Descrição de chapéu Coronavírus

Covid-19 avança na África do Sul, e covas se multiplicam para receber vítimas

País contabiliza quase metade dos casos confirmados no continente africano

Pretória | AFP

Em um contexto de rápida progressão da pandemia do novo coronavírus na África do Sul, Bandile Masuku, secretário de Saúde da província de Gauteng, anunciou que está preparado para enterrar mais de 1 milhão de vítimas.

Segundo a agência de notícias AFP, em todos os cemitérios da província mais populosa do país as escavadeiras entraram em ação para cavar longas filas de covas, para possíveis enterros em massa.

Em pronunciamento no Parlamento sul-africano, o ministro da Saúde, Zweli Mkhize, afirmou que "a tempestade que há tempos anunciamos está chegando".

Montes de terra e novas covas, em cemitério na cidade de Pretoria, na província de Gauteng
Montes de terra e novas covas, em cemitério na cidade de Pretória, na província de Gauteng - Wikus de Wet - 9.jul.2020/AFP

Contidos pelas rigorosas medidas de confinamento impostas no final de março a 57 milhões de habitantes, os números de contaminações e mortes pelo novo coronavírus dispararam nas últimas semanas no país.

Mais 10.134 casos e 192 mortes foram registrados na terça-feira (7). Na quarta, outros 8.800 casos e 100 mortes.
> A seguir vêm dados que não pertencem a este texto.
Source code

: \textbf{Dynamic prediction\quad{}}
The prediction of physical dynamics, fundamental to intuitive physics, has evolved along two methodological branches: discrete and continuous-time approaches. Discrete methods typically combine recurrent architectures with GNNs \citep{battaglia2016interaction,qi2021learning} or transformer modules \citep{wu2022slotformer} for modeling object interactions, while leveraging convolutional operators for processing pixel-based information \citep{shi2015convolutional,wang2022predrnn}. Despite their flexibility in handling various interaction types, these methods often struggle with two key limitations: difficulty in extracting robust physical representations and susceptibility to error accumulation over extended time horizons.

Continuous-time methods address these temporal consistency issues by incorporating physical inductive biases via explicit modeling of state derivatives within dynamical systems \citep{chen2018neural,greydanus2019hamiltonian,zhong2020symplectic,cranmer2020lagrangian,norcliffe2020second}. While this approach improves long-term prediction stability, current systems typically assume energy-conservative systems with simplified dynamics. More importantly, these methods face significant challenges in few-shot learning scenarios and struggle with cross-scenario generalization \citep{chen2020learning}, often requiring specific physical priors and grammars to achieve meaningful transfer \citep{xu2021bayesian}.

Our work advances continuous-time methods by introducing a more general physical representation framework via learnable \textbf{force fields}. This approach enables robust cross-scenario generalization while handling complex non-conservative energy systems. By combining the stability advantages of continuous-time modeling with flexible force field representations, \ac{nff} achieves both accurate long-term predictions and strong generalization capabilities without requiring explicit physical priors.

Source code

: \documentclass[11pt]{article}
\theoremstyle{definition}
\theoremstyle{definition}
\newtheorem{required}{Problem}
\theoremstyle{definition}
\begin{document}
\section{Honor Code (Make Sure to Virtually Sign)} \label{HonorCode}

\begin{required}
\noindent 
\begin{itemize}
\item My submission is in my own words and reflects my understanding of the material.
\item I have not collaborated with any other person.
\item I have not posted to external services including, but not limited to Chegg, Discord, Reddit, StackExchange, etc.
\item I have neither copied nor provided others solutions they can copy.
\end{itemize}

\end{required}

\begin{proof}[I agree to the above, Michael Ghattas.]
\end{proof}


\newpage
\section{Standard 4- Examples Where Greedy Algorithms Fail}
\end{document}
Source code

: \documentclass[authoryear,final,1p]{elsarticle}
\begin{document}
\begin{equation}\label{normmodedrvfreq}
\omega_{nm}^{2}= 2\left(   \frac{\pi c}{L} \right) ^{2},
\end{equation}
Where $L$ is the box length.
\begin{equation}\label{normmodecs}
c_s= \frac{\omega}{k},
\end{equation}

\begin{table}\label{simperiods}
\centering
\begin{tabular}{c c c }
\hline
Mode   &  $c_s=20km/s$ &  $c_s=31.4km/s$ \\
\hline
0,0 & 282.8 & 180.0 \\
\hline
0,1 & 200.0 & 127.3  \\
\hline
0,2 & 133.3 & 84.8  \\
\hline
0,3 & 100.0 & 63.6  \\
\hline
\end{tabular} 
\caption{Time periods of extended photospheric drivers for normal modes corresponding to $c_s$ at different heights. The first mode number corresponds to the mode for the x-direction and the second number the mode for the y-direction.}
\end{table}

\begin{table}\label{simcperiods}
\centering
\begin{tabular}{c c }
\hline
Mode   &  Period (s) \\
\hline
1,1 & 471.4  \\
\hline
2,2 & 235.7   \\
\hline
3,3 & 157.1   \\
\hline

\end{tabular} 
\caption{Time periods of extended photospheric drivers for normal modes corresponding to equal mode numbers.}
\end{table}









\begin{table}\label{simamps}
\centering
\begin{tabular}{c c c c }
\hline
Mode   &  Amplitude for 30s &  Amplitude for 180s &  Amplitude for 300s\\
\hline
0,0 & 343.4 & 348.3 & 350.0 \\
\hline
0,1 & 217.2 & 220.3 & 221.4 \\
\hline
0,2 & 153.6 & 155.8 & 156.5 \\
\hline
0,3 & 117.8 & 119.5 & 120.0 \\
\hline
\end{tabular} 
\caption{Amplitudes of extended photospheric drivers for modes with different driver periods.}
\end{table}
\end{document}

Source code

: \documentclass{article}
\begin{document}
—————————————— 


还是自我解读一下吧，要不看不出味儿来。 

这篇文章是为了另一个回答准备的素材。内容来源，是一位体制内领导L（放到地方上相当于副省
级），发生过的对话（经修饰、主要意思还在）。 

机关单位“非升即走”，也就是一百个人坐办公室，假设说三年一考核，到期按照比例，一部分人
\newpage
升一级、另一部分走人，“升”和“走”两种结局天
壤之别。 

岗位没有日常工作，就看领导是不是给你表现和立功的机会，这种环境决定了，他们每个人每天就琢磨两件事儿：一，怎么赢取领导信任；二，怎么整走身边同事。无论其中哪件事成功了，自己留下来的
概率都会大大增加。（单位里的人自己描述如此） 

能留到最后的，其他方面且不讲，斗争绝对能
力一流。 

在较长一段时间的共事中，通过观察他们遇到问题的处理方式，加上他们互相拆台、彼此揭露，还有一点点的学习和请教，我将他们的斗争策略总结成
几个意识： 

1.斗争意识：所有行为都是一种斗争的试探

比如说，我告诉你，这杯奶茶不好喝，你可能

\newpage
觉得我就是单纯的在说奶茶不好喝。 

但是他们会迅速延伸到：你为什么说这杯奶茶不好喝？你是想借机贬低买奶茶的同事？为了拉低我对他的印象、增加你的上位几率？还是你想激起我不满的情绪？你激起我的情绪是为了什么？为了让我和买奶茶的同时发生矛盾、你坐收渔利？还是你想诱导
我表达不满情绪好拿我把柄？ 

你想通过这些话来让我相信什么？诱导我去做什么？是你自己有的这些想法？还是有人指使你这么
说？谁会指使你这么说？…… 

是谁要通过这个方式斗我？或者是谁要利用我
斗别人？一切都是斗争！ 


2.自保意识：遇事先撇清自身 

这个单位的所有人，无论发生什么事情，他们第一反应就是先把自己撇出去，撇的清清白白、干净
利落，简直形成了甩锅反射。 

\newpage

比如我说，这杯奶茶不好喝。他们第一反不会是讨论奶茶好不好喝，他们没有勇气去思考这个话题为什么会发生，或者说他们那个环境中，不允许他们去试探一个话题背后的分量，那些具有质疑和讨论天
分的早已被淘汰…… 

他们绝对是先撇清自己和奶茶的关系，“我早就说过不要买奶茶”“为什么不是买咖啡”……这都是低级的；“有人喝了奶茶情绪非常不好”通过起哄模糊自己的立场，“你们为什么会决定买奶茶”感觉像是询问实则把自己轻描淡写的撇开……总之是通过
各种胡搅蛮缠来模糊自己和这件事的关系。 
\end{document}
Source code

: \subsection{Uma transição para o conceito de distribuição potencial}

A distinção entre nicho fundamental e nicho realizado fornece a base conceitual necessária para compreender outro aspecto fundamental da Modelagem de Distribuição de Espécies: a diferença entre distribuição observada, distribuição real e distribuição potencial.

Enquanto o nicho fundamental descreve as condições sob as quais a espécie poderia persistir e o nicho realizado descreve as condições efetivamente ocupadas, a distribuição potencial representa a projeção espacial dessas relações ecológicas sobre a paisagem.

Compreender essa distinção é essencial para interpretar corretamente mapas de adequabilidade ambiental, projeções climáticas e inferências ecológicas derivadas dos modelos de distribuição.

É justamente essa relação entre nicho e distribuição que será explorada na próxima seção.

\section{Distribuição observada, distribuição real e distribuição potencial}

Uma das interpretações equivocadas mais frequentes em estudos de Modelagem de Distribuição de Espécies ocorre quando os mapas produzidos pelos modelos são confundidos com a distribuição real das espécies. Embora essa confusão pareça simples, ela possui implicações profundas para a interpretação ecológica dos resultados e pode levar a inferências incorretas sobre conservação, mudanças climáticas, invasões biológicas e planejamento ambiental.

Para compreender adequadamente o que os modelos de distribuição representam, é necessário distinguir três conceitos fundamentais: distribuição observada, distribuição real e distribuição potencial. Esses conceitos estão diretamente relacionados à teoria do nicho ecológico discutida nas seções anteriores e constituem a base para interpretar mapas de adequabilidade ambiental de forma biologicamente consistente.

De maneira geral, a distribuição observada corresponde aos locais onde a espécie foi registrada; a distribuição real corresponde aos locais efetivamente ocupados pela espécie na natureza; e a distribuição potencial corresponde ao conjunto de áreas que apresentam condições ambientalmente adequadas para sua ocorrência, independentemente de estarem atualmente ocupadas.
Com 220 mil casos confirmados e 3.600 mortes registradas, a África do Sul é o país mais afetado do continente, contabilizando pouco menos da metade dos 523.782 casos registrados até o momento, de acordo com levantamento da universidade americana Johns Hopkins.

O temido pico do novo coronavírus parece estar se aproximando e, com isso, aumenta a preocupação das autoridades. "Estamos em um ponto em que nossos pais, mães, irmãos, irmãs, amigos íntimos e camaradas estão infectados", disse o ministro.

O sistema hospitalar no país mais rico da África Subsaariana está à beira do colapso. E isso apesar dos hospitais de campanha enviados por militares ou ONGs.

"Nossa capacidade de leitos será excedida em todas as províncias", acrescentou Mkhize.

Futuras covas para vítimas da Covid-19 são marcadas em cemitério na cidade de Pretória, na África do Sul - Wikus de Wet - 09.jul.2020/AFP

Em particular em Gauteng, que abriga a maior cidade do país, Johannesburgo —onde vivem pelo menos 7 milhões de habitantes—, e na capital Pretória, que nesta semana se tornou o principal foco da epidemia na Região do Cabo.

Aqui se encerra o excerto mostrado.